Lucie, 25 ans, prépare le concours de CPE. Etudiante à Rennes 2, elle milite au syndicat Solidaires Etudiant-e-s qui prépare avec d'autres organisations la semaine du féminisme à l'université du 30 mars au 3 avril.
Pour elle, le féminisme ce n'est pas que l'affaire des femmes mais elle défend la non mixité, « un outil -dit-elle – pas une finalité en soi » qui trouve sa place dans quelques événements chaque année comme la marche non mixte nocturne organisée à Rennes voilà quelques jours.
Breizh Femmes : Pourquoi cette marche ?
Lucie - La marche du 11 mars est liée à la semaine du féminisme que nous organisons à Rennes 2 chaque année en lien avec la journée du 8 mars. Nous avons remarqué que la plupart des associations auxquelles nous voulions faire appel étaient très prises en mars, donc nous avons décidé cette année de la faire plus tard. Cette marche n'est pas tout à fait une manif comme d'habitude. Moi, quand je vais en manif, je prends mon drapeau du syndicat pour dire : Solidaires est là. Là, je ne prends pas mon drapeau parce que je pense que l'important c'est de dire : les femmes sont là, elles se réapproprient la rue qui devrait leur appartenir tous les jours !
Pourquoi une marche non mixte ?
Dans nos différentes organisations, nous nous sommes rendu-e-s compte qu'il était nécessaire de se retrouver en non mixité à certains moments, entre femmes, parce que les rapports de domination se reproduisent même dans le cercle militant, même chez des gens conscientisés, même chez des gens qui sont anti-sexistes, qui le disent et qui font des choses anti-sexistes ! On a été socialisé-e-s de telle manière que même dans une manif et même dans une manif féministe, on va plus souvent entendre un homme dans un mégaphone, on va plus souvent interviewé un homme, c'est plus souvent les hommes qui vont faire le SO [service d'ordre-ndlr], etc. En interne, nous voulons dire : les femmes sont capables de le faire ; elles sont capables d'être autonomes. Vu de l'extérieur, une marche non mixte, ça fait un effet que ne produit pas une marche mixte ; c'est aussi une manière d'être visibles aux yeux des autres.
« Même dans une manif féministe,
c'est plus souvent les hommes qui font le SO »
Ça attire davantage l'attention des passants... Quelles réactions suscitent ces marches ?
Ça attire plus l'attention et ça produit des réactions caricaturales, ou en tout cas très vives, qui prouvent bien à mon sens que le sexisme est loin d'être derrière nous ! Les réactions des gens, hommes comme femmes - plus souvent des hommes bien sûr parce que je pense qu'ils se permettent plus de faire des réflexions que les femmes - face à une marche non mixte sont des réactions très agressives, des réactions d'incompréhension, de colère, de misogynie, en fait ! On reçoit beaucoup d'insultes en fonction de nos slogans et puis des choses comme : « retournez chez vous » « retourne faire la vaisselle » « retourne faire le ménage » ! Certes, c'est un peu de la provocation, mais ça veut dire quelque chose.

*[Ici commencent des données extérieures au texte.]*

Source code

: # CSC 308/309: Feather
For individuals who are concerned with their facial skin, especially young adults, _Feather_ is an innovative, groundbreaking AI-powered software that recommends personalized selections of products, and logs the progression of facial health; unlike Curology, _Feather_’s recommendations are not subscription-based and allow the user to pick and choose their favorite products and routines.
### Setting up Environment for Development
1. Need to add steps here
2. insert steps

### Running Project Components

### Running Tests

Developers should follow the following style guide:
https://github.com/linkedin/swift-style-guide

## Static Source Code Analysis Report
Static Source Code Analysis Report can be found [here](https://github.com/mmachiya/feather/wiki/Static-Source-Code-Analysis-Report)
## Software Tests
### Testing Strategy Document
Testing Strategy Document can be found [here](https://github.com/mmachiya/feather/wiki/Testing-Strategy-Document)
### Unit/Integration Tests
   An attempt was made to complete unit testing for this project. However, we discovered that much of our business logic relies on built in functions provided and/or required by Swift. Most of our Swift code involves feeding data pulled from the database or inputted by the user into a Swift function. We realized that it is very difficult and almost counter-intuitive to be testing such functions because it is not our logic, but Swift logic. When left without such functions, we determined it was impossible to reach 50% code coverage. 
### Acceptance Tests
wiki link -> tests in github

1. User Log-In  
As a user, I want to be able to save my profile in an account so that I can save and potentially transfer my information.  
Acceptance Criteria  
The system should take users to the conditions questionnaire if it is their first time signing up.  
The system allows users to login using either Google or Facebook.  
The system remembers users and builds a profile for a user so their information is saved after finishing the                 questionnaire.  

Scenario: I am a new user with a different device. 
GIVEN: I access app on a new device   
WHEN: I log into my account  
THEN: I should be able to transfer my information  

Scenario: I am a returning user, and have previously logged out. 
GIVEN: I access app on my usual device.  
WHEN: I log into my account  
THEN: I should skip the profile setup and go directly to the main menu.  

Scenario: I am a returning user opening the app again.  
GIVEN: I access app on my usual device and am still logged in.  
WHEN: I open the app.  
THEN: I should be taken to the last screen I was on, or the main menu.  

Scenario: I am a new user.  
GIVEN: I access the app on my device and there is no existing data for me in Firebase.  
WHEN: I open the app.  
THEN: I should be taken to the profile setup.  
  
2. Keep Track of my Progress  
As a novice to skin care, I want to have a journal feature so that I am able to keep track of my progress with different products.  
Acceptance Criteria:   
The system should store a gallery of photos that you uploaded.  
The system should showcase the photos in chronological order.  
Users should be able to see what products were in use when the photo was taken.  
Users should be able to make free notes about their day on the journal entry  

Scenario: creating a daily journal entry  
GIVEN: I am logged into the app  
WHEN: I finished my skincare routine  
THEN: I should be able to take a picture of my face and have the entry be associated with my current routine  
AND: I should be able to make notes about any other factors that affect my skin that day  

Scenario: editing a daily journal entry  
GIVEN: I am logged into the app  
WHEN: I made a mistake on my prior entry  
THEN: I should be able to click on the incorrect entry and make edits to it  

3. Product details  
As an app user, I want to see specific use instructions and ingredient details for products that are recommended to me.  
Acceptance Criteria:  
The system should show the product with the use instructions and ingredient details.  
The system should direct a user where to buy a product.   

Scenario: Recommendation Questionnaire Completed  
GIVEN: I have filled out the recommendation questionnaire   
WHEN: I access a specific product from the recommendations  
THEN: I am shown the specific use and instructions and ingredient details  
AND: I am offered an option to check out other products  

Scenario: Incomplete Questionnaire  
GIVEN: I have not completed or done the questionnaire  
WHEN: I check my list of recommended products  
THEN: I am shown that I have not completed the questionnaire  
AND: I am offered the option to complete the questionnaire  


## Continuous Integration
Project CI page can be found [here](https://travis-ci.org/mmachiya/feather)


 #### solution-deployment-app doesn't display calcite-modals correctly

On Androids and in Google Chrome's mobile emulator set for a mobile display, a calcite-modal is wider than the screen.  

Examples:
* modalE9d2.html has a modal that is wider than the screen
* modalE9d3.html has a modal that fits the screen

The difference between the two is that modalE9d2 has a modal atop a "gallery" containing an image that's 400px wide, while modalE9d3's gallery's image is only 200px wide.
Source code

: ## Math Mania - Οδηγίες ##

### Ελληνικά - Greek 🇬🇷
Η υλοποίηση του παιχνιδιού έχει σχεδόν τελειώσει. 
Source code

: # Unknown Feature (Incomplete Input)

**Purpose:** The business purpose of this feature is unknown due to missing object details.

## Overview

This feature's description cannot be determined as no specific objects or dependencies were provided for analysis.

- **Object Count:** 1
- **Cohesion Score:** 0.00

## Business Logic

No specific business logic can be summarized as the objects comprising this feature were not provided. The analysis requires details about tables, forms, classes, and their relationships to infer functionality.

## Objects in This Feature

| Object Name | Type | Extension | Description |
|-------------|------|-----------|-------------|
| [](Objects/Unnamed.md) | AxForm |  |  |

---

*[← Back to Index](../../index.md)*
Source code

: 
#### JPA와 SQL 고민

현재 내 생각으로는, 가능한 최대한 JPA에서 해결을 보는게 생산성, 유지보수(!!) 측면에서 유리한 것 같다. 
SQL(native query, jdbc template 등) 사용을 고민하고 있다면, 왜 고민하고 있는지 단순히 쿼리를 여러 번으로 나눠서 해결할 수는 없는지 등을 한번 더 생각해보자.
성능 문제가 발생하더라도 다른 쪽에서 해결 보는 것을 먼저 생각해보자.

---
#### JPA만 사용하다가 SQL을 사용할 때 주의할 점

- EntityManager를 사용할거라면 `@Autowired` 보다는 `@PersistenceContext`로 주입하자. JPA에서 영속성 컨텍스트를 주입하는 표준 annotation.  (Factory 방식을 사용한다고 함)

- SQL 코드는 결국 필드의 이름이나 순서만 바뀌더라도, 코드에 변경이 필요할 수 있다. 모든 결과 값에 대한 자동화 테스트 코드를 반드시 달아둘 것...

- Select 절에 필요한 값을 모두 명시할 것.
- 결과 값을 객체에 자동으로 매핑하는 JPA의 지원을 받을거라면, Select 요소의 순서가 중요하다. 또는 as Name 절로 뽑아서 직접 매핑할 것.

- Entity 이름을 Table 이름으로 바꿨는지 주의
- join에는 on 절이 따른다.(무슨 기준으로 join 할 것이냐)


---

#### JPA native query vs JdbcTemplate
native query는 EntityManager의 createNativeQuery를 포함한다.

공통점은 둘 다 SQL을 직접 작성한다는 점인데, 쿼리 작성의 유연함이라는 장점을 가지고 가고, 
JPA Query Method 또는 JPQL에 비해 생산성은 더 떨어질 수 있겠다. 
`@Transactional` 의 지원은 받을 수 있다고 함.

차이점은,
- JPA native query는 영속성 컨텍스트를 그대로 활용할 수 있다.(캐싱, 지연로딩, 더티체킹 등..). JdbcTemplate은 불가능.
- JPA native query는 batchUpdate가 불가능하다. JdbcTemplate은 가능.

Le sexisme est une oppression politiquement correcte, souvent sous couvert d'humour. Sauf que l'humour est toujours tourné vers les mêmes personnes ! On ne se moque jamais des hommes blancs hétérosexuels parce qu'ils sont dominants et qu'on se moque des dominés ! La non mixité fait ressortir tout ça.
Je suis peut-être un peu trop naïve, mais je me dis aussi que des gens qui ont des réactions spontanées extrêmement violentes ou agressives pourront peut-être en arriver à se demander : qu'est-ce qui me choque autant, qu'est-ce qui m'agresse autant pour que j'aie cette réaction-là ? Sur les hommes avec lesquels nous avons l'habitude d'en discuter, ça marche clairement !
Comment réagissent-ils, ceux qui souhaiteraient participer à votre marche ?
Toutes les personnes que j'ai rencontrées qui ont vécu la non mixité, soit en réunions, soit en marche, ont d'abord une réaction de rejet parce que la non mixité c'est se couper d'une partie de la population. C'est sûr, et c'est pour ça que c'est vraiment un outil, pas une finalité en soi.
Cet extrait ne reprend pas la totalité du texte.